Supplied data section start

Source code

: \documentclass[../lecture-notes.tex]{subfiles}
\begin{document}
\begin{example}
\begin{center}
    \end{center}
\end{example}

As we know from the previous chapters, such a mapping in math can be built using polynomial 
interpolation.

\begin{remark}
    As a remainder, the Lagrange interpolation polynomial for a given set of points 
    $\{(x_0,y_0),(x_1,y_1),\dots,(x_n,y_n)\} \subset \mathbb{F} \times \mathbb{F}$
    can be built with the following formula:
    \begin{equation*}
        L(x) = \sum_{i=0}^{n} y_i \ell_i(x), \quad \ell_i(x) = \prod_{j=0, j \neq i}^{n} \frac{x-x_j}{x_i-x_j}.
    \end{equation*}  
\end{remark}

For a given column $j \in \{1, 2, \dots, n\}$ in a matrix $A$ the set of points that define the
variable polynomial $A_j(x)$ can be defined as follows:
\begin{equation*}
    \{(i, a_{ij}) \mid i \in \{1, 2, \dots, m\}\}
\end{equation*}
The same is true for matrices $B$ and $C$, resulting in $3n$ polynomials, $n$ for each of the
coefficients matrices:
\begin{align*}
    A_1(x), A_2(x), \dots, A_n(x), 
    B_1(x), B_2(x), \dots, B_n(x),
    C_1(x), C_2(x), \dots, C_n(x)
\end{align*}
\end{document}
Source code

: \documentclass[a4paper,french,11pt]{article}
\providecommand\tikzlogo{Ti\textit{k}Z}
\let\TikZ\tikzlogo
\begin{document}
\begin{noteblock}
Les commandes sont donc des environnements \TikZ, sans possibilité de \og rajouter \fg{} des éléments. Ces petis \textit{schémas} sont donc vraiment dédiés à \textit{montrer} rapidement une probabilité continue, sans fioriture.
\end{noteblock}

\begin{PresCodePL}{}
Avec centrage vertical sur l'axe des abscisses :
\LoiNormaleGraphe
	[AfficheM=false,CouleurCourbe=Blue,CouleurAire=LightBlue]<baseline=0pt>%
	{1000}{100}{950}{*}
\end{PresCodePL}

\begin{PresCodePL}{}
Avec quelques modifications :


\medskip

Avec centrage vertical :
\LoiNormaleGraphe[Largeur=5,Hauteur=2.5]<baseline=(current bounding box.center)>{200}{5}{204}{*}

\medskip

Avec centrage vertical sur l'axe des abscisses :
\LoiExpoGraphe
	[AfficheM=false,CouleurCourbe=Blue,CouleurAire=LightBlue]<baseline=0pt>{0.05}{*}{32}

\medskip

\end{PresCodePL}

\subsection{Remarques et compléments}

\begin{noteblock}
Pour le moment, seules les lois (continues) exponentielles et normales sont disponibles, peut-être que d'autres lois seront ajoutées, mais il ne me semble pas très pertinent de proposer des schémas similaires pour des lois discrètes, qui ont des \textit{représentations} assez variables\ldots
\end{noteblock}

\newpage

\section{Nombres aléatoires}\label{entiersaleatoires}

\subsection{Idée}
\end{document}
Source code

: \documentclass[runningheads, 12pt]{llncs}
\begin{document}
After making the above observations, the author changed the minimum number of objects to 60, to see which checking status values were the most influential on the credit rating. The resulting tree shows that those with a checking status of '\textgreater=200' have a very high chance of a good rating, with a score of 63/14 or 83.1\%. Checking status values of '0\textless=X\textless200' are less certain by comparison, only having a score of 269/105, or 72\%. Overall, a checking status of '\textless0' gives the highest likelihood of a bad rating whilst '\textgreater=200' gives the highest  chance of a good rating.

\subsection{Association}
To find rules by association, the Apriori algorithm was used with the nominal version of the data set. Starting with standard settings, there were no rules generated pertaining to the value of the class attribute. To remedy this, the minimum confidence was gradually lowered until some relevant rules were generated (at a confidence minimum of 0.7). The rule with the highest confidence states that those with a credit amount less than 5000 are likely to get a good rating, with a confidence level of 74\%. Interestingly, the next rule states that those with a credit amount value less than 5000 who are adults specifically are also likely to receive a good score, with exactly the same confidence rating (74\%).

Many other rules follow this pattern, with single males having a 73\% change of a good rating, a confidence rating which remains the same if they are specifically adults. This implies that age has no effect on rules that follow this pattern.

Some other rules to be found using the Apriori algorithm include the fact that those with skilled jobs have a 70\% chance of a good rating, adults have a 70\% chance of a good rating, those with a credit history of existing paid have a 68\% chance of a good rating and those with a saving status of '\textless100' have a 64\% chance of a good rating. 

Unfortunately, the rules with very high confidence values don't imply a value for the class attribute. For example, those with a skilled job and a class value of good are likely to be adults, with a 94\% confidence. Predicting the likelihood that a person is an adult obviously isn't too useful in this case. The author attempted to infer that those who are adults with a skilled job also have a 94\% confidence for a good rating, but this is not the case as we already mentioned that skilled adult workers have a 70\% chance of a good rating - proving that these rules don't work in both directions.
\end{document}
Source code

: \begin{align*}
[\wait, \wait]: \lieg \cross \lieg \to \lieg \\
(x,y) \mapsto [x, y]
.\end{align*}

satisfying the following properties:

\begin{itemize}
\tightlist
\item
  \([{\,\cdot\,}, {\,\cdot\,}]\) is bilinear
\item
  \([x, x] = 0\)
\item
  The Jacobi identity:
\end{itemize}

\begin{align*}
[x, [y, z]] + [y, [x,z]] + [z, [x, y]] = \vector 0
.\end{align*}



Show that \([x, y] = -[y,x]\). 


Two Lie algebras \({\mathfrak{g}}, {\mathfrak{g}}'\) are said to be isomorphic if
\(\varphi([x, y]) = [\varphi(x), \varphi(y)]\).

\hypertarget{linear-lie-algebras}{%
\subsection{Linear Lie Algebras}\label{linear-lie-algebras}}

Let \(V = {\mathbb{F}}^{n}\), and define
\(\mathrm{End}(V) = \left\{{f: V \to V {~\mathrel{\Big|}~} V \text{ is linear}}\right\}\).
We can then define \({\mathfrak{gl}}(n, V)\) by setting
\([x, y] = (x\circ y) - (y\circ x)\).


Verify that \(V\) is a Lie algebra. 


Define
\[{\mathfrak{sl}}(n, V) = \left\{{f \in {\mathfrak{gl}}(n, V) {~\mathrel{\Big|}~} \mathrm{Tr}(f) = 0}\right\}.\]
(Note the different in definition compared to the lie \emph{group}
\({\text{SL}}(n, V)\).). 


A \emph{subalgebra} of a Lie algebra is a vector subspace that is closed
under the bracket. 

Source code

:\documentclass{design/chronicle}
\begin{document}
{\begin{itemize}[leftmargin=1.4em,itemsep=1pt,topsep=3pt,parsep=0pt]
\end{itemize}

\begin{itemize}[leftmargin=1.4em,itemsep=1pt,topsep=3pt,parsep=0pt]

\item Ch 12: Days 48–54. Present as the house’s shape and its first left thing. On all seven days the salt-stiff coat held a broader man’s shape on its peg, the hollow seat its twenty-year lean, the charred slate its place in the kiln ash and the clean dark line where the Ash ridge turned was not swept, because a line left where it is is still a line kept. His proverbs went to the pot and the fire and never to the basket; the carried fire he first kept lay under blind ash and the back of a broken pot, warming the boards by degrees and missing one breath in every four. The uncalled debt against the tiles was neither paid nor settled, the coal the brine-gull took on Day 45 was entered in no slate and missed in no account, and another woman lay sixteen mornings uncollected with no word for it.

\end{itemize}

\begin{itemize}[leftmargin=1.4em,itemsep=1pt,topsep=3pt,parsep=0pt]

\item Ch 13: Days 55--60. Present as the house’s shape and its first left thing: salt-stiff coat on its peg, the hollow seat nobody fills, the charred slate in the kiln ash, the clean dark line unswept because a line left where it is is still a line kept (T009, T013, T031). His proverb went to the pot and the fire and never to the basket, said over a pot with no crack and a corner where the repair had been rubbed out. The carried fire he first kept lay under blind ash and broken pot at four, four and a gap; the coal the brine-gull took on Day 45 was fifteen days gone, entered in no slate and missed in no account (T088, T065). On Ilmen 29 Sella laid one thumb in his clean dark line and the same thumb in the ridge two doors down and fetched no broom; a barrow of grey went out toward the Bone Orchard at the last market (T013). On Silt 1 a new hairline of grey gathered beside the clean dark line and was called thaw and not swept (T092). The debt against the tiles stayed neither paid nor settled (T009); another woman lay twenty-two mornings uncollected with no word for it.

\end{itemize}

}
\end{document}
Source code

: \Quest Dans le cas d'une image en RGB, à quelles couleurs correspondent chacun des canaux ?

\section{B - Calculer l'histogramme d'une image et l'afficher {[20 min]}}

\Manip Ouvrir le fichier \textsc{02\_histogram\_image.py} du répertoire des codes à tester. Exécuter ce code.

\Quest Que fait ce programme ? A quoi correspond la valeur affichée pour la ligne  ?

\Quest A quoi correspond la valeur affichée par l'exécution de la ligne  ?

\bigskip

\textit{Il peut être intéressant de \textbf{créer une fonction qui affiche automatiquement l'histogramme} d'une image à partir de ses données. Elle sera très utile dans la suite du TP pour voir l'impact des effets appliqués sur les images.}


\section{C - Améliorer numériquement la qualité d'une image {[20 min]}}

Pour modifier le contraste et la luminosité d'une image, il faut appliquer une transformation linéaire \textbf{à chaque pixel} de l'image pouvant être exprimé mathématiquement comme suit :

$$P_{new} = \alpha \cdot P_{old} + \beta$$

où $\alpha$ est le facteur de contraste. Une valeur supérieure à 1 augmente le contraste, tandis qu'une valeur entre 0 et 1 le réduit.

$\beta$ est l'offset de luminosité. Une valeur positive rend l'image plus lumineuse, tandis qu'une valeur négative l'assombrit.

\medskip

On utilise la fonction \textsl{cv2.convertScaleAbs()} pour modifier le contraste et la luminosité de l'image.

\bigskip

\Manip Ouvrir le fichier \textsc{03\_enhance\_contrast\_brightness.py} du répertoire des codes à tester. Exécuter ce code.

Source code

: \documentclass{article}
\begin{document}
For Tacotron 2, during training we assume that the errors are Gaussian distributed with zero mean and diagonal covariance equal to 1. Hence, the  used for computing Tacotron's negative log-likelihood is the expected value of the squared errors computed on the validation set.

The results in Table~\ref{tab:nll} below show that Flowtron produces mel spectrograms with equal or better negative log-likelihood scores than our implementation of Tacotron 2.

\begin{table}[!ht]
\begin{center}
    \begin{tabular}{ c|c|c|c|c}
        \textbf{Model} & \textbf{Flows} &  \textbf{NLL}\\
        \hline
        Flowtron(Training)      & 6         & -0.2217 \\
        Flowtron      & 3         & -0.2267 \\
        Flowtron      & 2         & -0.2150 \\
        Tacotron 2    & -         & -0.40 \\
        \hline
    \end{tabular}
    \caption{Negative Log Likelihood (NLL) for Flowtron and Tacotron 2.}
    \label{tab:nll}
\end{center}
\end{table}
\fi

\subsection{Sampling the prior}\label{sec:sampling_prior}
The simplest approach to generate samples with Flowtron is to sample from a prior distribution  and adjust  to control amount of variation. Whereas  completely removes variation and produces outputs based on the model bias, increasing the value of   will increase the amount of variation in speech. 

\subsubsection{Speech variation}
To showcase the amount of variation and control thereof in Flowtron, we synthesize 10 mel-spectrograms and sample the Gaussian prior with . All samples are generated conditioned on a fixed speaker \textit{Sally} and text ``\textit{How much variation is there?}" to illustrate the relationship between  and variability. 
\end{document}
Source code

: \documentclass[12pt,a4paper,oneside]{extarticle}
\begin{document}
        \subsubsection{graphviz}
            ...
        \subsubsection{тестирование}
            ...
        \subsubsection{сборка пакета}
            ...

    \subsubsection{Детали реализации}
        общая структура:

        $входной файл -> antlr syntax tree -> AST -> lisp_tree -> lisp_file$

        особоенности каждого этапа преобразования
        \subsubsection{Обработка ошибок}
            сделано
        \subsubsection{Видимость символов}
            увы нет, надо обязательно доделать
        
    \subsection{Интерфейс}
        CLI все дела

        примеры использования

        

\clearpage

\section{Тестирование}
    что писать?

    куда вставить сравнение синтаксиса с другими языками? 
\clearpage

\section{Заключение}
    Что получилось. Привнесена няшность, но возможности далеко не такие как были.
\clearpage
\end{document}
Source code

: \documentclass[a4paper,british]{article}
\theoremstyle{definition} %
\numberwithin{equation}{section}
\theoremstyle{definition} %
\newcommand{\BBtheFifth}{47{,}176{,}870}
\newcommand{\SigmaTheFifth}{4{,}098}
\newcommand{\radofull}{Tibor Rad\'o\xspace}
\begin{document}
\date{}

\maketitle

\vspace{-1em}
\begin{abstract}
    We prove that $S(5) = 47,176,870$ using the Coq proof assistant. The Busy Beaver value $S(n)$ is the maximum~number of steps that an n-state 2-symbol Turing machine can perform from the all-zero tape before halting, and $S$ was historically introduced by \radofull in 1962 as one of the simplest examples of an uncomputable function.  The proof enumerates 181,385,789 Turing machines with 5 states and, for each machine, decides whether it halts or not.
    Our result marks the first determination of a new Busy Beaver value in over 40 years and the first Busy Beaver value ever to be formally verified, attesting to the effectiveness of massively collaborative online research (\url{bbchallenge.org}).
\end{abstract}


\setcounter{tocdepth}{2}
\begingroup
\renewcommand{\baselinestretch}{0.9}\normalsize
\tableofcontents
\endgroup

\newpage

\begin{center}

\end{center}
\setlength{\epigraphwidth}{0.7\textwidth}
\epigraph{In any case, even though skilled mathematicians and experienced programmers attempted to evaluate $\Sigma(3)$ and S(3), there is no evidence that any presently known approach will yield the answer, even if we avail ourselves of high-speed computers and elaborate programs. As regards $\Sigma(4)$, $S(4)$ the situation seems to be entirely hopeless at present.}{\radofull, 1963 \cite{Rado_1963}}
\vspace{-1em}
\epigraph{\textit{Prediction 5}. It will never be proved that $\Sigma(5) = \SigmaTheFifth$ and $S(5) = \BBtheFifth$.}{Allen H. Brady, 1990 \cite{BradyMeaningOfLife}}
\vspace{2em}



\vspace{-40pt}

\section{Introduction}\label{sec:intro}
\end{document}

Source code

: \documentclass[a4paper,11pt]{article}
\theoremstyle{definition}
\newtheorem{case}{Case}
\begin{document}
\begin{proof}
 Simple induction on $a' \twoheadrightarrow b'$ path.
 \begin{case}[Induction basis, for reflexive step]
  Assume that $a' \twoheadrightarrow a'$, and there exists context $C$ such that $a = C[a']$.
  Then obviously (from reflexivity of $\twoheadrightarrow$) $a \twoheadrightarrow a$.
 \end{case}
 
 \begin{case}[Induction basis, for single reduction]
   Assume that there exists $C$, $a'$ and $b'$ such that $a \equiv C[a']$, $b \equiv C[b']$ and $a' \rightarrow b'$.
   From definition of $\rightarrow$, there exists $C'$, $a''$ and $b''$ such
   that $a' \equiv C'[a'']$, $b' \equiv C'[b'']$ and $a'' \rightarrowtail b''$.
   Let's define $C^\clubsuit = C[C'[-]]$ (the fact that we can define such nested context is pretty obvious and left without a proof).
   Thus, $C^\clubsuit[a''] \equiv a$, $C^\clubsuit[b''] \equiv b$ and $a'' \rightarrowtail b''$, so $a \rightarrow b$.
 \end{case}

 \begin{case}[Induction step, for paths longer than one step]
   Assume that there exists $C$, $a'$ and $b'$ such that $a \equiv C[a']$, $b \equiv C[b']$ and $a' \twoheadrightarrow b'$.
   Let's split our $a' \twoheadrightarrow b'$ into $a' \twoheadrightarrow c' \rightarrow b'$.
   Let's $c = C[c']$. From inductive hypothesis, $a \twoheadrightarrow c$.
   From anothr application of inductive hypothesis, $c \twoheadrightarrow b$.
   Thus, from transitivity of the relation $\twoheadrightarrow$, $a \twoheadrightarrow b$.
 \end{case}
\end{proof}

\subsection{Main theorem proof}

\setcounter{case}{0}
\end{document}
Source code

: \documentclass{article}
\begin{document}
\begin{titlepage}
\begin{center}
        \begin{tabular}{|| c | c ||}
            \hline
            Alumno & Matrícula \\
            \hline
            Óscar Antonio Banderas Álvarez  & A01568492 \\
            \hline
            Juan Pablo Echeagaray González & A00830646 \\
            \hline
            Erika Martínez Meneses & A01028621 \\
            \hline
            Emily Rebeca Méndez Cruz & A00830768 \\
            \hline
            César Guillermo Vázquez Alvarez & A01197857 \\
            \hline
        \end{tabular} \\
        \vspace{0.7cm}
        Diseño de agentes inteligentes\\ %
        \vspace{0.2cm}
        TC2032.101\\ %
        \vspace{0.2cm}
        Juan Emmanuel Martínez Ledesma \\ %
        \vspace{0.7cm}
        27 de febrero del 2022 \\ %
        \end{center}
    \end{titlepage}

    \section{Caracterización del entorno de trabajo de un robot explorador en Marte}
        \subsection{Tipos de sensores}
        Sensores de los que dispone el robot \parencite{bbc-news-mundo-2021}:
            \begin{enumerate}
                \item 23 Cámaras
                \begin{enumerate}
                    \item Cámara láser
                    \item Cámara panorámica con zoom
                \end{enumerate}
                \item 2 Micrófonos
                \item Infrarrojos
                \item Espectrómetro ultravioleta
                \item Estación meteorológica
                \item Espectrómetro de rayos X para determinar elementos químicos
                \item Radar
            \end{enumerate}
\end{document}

Supplied data section end

**What needs to be done**
If a line falls between the first line of the records and the line containing "variable polynomial $A_j(x)$", inclusive, repeat it exactly; leave out all others.

**Solved problem**
Source code

: \documentclass[../lecture-notes.tex]{subfiles}
\begin{document}
\begin{example}
\begin{center}
    \end{center}
\end{example}

As we know from the previous chapters, such a mapping in math can be built using polynomial 
interpolation.

\begin{remark}
    As a remainder, the Lagrange interpolation polynomial for a given set of points 
    $\{(x_0,y_0),(x_1,y_1),\dots,(x_n,y_n)\} \subset \mathbb{F} \times \mathbb{F}$
    can be built with the following formula:
    \begin{equation*}
        L(x) = \sum_{i=0}^{n} y_i \ell_i(x), \quad \ell_i(x) = \prod_{j=0, j \neq i}^{n} \frac{x-x_j}{x_i-x_j}.
    \end{equation*}  
\end{remark}

For a given column $j \in \{1, 2, \dots, n\}$ in a matrix $A$ the set of points that define the
variable polynomial $A_j(x)$ can be defined as follows:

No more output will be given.